Hi Dan, that’s very strange - it suggests the image analysis code that’s responsible for tracking motion of the stage is going wrong. The first thing I’d ask is whether the stage is visibly moving - but you’ve answered that. Trying a different sample might help - and if it does, it would be great if you could post an image of the sample that didn’t work.

Actually, it would be great if you could post a few images, with differing distances between them (e.g. change X by 1, 10, 100, 1000 steps in the “navigate” pane). Then it’s possible to run the camera-stage-mapping image analysis code on it to check what’s failing.

My hunch is that the most likely problem is that something’s gone wrong with the stream and the images that are being used for tracking are all blank. If that’s the case, it won’t work even with a new sample. You can test that by going to http://microscope.local:5000/api/v2/streams/snapshot - if you see an image, it’s working correctly.

Hi Richard,

Thanks for getting back to me. I think I figured out the issue. Part of it is PEBKAC, part missing/hidden docs.

Firstly, I was miscalibrating/whitebalancing the camera. There were lots of pretty, mottled colors all over the FOV. Finding the right position for the illumination was a bit tricky, but I’ve got it down to only 3-4 patches of pink and green dapples in the image. I’m sure this was confusing the mapping algorigthm.

Is the camera calibration process described in some docs that I haven’t found, yet? I.e., use a flat, white image, don’t use something with discernible features, etc.?

Secondly, it was NOT actually focussed on the prepared sample (I’m using Amscope prepared slides). Stupid me, I inserted the slide upside down so it was focussing on the dust on the slide. Reversing it allowed for the proper cover glass thickness to be accounted for by the plan 40 objective lens.

My background is astronomy - point the telescope at the white spot in the dome, turn on the quartz lamps, take flat images for image calibration. Objects are always up in the sky - can’t turn those over.

:wink:

Best!
Dan

1 Like

Actually, I fiddled with the illumination stand a bit more and produced an nice evenly illuminated FOV.

Brilliant, well done! We should document how to align the illumination and then calibrate it - Joel started on this with the calibration “tour” that runs when you first start the microscope, but in brief the procedure is:

  • Adjust the illumination (height and X/Y position) to maximise brightness. You probably need to alternate between adjusting height and adjusting lateral position a few times to optimise it, until you get a feel for it.
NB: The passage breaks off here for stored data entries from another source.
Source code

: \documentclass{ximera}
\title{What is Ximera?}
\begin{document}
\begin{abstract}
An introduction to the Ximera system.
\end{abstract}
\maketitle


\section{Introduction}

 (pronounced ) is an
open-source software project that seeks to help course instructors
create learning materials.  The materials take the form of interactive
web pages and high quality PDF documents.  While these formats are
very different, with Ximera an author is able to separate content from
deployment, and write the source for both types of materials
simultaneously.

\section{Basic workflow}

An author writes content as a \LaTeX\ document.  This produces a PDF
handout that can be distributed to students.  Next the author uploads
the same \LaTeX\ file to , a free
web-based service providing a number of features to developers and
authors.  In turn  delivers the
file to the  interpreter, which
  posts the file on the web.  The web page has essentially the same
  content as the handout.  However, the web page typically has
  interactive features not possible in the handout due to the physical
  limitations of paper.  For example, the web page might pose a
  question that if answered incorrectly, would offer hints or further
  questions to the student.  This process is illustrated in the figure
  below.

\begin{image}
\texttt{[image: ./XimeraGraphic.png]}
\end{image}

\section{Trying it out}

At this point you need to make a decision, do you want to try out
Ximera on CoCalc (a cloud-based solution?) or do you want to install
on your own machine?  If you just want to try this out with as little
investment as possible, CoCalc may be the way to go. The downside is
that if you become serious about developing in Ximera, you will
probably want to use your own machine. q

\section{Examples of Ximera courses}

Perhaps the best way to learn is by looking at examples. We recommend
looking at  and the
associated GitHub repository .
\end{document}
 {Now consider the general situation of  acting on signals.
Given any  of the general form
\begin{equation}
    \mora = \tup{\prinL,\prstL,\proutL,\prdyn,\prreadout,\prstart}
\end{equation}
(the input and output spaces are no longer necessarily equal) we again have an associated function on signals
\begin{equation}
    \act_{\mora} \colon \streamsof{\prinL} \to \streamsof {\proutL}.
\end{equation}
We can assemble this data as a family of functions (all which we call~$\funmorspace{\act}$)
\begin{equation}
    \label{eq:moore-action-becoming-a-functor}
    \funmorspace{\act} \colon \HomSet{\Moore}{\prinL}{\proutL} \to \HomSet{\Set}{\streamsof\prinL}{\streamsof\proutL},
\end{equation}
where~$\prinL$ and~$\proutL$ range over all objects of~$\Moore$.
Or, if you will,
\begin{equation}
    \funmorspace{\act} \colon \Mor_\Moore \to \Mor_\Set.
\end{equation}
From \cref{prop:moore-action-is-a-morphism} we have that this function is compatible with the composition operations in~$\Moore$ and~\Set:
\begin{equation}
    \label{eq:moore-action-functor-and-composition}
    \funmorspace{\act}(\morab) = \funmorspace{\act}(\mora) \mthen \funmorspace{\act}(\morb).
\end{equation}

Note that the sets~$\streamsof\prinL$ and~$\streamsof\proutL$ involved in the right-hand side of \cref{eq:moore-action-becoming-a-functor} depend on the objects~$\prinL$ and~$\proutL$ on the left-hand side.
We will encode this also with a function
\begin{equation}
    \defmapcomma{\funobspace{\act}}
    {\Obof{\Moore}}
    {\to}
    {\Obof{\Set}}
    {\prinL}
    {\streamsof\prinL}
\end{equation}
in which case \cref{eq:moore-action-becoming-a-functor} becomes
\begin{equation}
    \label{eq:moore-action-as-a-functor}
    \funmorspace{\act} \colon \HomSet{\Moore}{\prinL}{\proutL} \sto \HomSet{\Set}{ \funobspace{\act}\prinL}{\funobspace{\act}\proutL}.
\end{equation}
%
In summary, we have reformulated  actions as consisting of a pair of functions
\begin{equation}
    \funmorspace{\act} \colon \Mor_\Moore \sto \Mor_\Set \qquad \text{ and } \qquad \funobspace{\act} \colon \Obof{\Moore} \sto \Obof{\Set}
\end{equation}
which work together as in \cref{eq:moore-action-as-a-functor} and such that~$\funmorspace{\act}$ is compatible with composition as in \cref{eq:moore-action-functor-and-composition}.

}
Once it’s set up, you’re more likely to need to tweak Z because it’s been knocked; X and Y should be fairly stable.
  • Place a sample in (coverslip down) and focus on it
  • Remove the sample and calibrate the camera
  • Replace the sample, re-focus, and calibrate the stage

If anybody felt like writing this up for the handbook/instructions I’d be delighted to include it… it’s on our to do list, but that’s always a longer list than we can get through!